§ About this task
Word for word, reproduce all of the entries shown below.

===== Excerpted records =====

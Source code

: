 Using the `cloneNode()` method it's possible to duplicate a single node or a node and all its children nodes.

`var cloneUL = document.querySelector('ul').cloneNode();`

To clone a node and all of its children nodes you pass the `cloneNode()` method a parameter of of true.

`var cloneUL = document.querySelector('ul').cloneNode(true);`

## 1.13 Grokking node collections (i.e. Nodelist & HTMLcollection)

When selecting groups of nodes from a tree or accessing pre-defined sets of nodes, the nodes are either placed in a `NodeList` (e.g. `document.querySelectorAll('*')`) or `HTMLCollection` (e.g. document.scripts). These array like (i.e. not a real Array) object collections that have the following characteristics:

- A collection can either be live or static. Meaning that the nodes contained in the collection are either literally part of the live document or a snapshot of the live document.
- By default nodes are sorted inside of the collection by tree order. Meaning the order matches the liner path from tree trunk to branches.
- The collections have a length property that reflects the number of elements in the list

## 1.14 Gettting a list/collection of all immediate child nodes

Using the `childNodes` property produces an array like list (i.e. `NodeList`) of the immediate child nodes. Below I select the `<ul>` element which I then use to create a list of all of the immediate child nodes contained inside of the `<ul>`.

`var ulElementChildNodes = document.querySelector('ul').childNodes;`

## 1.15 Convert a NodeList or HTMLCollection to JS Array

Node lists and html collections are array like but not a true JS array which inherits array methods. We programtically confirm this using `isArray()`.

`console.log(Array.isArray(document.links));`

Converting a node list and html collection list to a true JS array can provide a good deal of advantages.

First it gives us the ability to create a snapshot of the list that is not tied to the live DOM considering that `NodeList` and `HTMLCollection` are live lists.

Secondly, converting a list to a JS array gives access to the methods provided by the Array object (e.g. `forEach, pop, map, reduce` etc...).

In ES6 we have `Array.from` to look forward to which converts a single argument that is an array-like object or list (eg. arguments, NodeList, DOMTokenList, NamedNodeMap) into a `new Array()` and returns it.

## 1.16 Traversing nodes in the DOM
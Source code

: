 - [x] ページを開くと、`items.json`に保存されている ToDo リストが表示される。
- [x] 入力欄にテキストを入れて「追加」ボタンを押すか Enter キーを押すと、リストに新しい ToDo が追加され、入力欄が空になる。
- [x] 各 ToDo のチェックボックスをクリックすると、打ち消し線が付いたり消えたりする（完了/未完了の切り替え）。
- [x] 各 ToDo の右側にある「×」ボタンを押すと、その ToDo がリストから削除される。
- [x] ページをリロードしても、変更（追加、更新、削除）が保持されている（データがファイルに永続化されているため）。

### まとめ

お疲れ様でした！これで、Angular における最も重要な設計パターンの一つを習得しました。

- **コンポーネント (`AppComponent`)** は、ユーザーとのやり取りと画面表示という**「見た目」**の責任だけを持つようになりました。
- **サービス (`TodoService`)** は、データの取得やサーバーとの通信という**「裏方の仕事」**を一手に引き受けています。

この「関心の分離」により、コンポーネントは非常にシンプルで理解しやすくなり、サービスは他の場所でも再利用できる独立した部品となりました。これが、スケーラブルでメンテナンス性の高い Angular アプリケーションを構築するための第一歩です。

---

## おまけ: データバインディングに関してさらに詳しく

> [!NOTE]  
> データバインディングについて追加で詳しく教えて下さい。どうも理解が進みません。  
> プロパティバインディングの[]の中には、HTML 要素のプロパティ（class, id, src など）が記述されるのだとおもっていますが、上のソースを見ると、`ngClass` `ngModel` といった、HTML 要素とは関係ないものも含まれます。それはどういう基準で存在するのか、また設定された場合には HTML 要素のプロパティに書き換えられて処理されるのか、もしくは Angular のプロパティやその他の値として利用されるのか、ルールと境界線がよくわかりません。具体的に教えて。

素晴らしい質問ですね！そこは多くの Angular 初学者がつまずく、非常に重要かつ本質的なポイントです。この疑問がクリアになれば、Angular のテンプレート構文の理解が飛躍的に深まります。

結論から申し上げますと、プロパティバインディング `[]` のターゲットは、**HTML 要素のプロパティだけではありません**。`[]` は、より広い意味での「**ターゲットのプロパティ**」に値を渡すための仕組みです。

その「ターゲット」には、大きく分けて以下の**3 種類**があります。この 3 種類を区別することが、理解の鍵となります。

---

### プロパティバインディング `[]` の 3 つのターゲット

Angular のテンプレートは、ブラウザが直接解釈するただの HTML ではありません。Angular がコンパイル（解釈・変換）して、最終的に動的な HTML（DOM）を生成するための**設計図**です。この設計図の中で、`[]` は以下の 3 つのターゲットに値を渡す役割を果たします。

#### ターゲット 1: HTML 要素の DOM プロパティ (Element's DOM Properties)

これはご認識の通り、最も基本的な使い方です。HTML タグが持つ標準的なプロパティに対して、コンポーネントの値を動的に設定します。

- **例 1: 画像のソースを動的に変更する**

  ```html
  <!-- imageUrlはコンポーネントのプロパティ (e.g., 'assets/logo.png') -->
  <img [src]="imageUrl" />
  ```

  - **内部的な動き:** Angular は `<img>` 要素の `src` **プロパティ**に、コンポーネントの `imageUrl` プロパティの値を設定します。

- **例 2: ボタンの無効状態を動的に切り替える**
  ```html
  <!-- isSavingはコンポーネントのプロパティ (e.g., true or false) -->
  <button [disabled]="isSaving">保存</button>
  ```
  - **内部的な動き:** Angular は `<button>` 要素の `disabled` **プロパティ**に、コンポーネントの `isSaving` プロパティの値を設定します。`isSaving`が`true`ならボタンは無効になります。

=====

§ Exercise result
Source code

: Using the `cloneNode()` method it's possible to duplicate a single node or a node and all its children nodes.

`var cloneUL = document.querySelector('ul').cloneNode();`

To clone a node and all of its children nodes you pass the `cloneNode()` method a parameter of of true.

`var cloneUL = document.querySelector('ul').cloneNode(true);`

## 1.13 Grokking node collections (i.e. Nodelist & HTMLcollection)

When selecting groups of nodes from a tree or accessing pre-defined sets of nodes, the nodes are either placed in a `NodeList` (e.g. `document.querySelectorAll('*')`) or `HTMLCollection` (e.g. document.scripts). These array like (i.e. not a real Array) object collections that have the following characteristics:

- A collection can either be live or static. Meaning that the nodes contained in the collection are either literally part of the live document or a snapshot of the live document.
- By default nodes are sorted inside of the collection by tree order. Meaning the order matches the liner path from tree trunk to branches.
- The collections have a length property that reflects the number of elements in the list

## 1.14 Gettting a list/collection of all immediate child nodes

Using the `childNodes` property produces an array like list (i.e. `NodeList`) of the immediate child nodes. Below I select the `<ul>` element which I then use to create a list of all of the immediate child nodes contained inside of the `<ul>`.

`var ulElementChildNodes = document.querySelector('ul').childNodes;`

## 1.15 Convert a NodeList or HTMLCollection to JS Array

Node lists and html collections are array like but not a true JS array which inherits array methods. We programtically confirm this using `isArray()`.

`console.log(Array.isArray(document.links));`

Converting a node list and html collection list to a true JS array can provide a good deal of advantages.

First it gives us the ability to create a snapshot of the list that is not tied to the live DOM considering that `NodeList` and `HTMLCollection` are live lists.

Secondly, converting a list to a JS array gives access to the methods provided by the Array object (e.g. `forEach, pop, map, reduce` etc...).

In ES6 we have `Array.from` to look forward to which converts a single argument that is an array-like object or list (eg. arguments, NodeList, DOMTokenList, NamedNodeMap) into a `new Array()` and returns it.

## 1.16 Traversing nodes in the DOM
Source code

: - [x] ページを開くと、`items.json`に保存されている ToDo リストが表示される。
- [x] 入力欄にテキストを入れて「追加」ボタンを押すか Enter キーを押すと、リストに新しい ToDo が追加され、入力欄が空になる。
- [x] 各 ToDo のチェックボックスをクリックすると、打ち消し線が付いたり消えたりする（完了/未完了の切り替え）。
- [x] 各 ToDo の右側にある「×」ボタンを押すと、その ToDo がリストから削除される。
- [x] ページをリロードしても、変更（追加、更新、削除）が保持されている（データがファイルに永続化されているため）。

### まとめ

お疲れ様でした！これで、Angular における最も重要な設計パターンの一つを習得しました。

- **コンポーネント (`AppComponent`)** は、ユーザーとのやり取りと画面表示という**「見た目」**の責任だけを持つようになりました。
- **サービス (`TodoService`)** は、データの取得やサーバーとの通信という**「裏方の仕事」**を一手に引き受けています。

この「関心の分離」により、コンポーネントは非常にシンプルで理解しやすくなり、サービスは他の場所でも再利用できる独立した部品となりました。これが、スケーラブルでメンテナンス性の高い Angular アプリケーションを構築するための第一歩です。

---

## おまけ: データバインディングに関してさらに詳しく

> [!NOTE]  
> データバインディングについて追加で詳しく教えて下さい。どうも理解が進みません。  
> プロパティバインディングの[]の中には、HTML 要素のプロパティ（class, id, src など）が記述されるのだとおもっていますが、上のソースを見ると、`ngClass` `ngModel` といった、HTML 要素とは関係ないものも含まれます。それはどういう基準で存在するのか、また設定された場合には HTML 要素のプロパティに書き換えられて処理されるのか、もしくは Angular のプロパティやその他の値として利用されるのか、ルールと境界線がよくわかりません。具体的に教えて。

素晴らしい質問ですね！そこは多くの Angular 初学者がつまずく、非常に重要かつ本質的なポイントです。この疑問がクリアになれば、Angular のテンプレート構文の理解が飛躍的に深まります。

結論から申し上げますと、プロパティバインディング `[]` のターゲットは、**HTML 要素のプロパティだけではありません**。`[]` は、より広い意味での「**ターゲットのプロパティ**」に値を渡すための仕組みです。

その「ターゲット」には、大きく分けて以下の**3 種類**があります。この 3 種類を区別することが、理解の鍵となります。

---

### プロパティバインディング `[]` の 3 つのターゲット

Angular のテンプレートは、ブラウザが直接解釈するただの HTML ではありません。Angular がコンパイル（解釈・変換）して、最終的に動的な HTML（DOM）を生成するための**設計図**です。この設計図の中で、`[]` は以下の 3 つのターゲットに値を渡す役割を果たします。

#### ターゲット 1: HTML 要素の DOM プロパティ (Element's DOM Properties)

これはご認識の通り、最も基本的な使い方です。HTML タグが持つ標準的なプロパティに対して、コンポーネントの値を動的に設定します。

- **例 1: 画像のソースを動的に変更する**

  ```html
  <!-- imageUrlはコンポーネントのプロパティ (e.g., 'assets/logo.png') -->
  <img [src]="imageUrl" />
  ```

  - **内部的な動き:** Angular は `<img>` 要素の `src` **プロパティ**に、コンポーネントの `imageUrl` プロパティの値を設定します。

- **例 2: ボタンの無効状態を動的に切り替える**
  ```html
  <!-- isSavingはコンポーネントのプロパティ (e.g., true or false) -->
  <button [disabled]="isSaving">保存</button>
  ```
  - **内部的な動き:** Angular は `<button>` 要素の `disabled` **プロパティ**に、コンポーネントの `isSaving` プロパティの値を設定します。`isSaving`が`true`ならボタンは無効になります。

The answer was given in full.